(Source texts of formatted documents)
=======
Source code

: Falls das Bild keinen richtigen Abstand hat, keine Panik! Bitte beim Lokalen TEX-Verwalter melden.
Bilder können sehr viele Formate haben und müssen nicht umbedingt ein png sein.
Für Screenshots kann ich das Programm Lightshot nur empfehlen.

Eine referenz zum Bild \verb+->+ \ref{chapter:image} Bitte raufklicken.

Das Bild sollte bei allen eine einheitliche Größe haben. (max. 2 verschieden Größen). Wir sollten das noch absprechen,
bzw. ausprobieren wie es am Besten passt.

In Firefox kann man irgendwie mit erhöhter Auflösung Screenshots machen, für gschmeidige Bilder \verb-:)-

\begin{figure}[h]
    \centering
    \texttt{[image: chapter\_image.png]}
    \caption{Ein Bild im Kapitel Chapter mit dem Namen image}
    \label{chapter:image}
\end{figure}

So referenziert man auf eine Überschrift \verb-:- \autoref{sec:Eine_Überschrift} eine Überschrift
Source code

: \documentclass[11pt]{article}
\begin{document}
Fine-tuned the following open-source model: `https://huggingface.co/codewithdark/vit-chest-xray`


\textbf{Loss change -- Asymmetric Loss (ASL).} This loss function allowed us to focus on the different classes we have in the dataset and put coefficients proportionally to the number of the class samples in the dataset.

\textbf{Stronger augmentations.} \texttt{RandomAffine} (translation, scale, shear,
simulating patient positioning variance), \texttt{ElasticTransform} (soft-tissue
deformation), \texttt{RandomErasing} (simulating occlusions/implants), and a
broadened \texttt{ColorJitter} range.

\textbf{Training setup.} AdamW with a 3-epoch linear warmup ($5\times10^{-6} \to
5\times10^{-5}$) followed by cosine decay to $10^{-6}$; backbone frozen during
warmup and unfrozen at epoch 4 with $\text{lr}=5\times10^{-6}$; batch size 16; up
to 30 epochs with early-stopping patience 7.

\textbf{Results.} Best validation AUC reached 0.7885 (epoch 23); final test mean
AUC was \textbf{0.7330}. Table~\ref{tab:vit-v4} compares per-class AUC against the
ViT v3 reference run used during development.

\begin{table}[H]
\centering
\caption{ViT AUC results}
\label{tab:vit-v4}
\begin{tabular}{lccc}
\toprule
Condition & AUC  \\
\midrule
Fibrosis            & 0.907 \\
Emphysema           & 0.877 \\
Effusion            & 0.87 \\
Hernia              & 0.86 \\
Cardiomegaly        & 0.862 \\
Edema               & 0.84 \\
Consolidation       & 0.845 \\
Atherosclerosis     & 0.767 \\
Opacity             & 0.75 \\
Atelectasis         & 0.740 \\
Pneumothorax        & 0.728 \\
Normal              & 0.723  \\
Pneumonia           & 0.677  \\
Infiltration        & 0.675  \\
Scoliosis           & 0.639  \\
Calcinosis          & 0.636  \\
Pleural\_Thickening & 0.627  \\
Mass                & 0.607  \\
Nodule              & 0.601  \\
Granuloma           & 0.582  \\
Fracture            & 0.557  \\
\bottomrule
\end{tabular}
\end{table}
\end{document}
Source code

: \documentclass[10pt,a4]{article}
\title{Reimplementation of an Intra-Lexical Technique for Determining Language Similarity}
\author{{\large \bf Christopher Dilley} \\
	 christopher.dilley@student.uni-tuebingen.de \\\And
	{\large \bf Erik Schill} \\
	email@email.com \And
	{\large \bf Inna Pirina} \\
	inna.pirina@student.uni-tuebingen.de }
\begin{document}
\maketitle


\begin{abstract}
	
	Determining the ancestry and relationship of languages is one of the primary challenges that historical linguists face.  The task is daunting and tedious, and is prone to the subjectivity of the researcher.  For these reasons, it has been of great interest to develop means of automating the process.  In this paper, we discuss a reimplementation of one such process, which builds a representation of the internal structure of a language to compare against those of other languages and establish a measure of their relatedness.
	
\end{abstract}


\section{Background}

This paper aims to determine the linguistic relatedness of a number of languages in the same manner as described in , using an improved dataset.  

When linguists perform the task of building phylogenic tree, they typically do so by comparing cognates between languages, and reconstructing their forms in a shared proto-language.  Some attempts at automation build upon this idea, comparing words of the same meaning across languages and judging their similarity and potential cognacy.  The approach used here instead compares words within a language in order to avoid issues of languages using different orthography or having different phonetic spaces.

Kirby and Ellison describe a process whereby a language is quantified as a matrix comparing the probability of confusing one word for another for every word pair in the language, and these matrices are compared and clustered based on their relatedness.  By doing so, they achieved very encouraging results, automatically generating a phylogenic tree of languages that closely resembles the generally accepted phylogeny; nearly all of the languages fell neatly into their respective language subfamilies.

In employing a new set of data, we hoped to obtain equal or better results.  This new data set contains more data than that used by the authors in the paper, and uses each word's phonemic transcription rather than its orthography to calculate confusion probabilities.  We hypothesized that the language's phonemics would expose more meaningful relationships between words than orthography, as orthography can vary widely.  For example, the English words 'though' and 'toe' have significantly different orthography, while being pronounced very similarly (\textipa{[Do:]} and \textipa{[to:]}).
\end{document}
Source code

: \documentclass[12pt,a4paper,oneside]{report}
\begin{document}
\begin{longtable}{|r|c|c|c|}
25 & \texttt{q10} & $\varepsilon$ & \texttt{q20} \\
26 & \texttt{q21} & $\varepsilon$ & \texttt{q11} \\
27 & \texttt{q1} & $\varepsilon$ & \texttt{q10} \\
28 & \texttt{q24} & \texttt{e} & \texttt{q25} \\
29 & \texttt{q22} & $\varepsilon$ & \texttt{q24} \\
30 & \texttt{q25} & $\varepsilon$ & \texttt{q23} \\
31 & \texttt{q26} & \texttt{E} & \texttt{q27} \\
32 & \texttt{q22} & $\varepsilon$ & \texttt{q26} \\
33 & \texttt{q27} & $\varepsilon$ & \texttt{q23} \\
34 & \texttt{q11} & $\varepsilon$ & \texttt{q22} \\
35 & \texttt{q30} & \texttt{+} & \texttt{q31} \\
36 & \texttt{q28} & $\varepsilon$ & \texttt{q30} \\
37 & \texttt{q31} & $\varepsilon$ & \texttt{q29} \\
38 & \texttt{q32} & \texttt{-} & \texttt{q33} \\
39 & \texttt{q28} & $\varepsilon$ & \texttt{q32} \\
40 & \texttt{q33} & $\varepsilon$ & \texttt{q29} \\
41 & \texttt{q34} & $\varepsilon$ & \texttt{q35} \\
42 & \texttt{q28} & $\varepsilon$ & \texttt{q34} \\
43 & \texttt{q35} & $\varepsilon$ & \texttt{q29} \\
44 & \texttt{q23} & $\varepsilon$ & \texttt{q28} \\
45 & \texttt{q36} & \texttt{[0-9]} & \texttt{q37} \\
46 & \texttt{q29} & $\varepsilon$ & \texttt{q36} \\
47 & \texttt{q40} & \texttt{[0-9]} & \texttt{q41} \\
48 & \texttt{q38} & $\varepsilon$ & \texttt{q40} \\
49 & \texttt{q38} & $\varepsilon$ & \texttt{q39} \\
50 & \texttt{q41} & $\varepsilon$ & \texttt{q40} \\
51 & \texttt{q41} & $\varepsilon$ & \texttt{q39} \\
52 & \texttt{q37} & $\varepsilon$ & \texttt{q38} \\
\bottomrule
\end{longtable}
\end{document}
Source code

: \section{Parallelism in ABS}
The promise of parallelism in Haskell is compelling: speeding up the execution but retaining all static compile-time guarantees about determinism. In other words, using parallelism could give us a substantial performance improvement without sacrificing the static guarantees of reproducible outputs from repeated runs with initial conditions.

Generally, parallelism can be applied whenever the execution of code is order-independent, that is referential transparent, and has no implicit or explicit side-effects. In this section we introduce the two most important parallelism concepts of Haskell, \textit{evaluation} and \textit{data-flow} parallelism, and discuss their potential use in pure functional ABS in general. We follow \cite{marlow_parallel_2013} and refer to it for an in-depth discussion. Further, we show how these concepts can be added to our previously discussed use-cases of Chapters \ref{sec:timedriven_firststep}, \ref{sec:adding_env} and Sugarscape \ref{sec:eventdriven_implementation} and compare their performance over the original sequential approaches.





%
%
=======
Your objective:
Find all lines in the records that hold the word "haben". Copy them.

Exercise output:
Bilder können sehr viele Formate haben und müssen nicht umbedingt ein png sein.
Das Bild sollte bei allen eine einheitliche Größe haben. (max. 2 verschieden Größen). Wir sollten das noch absprechen,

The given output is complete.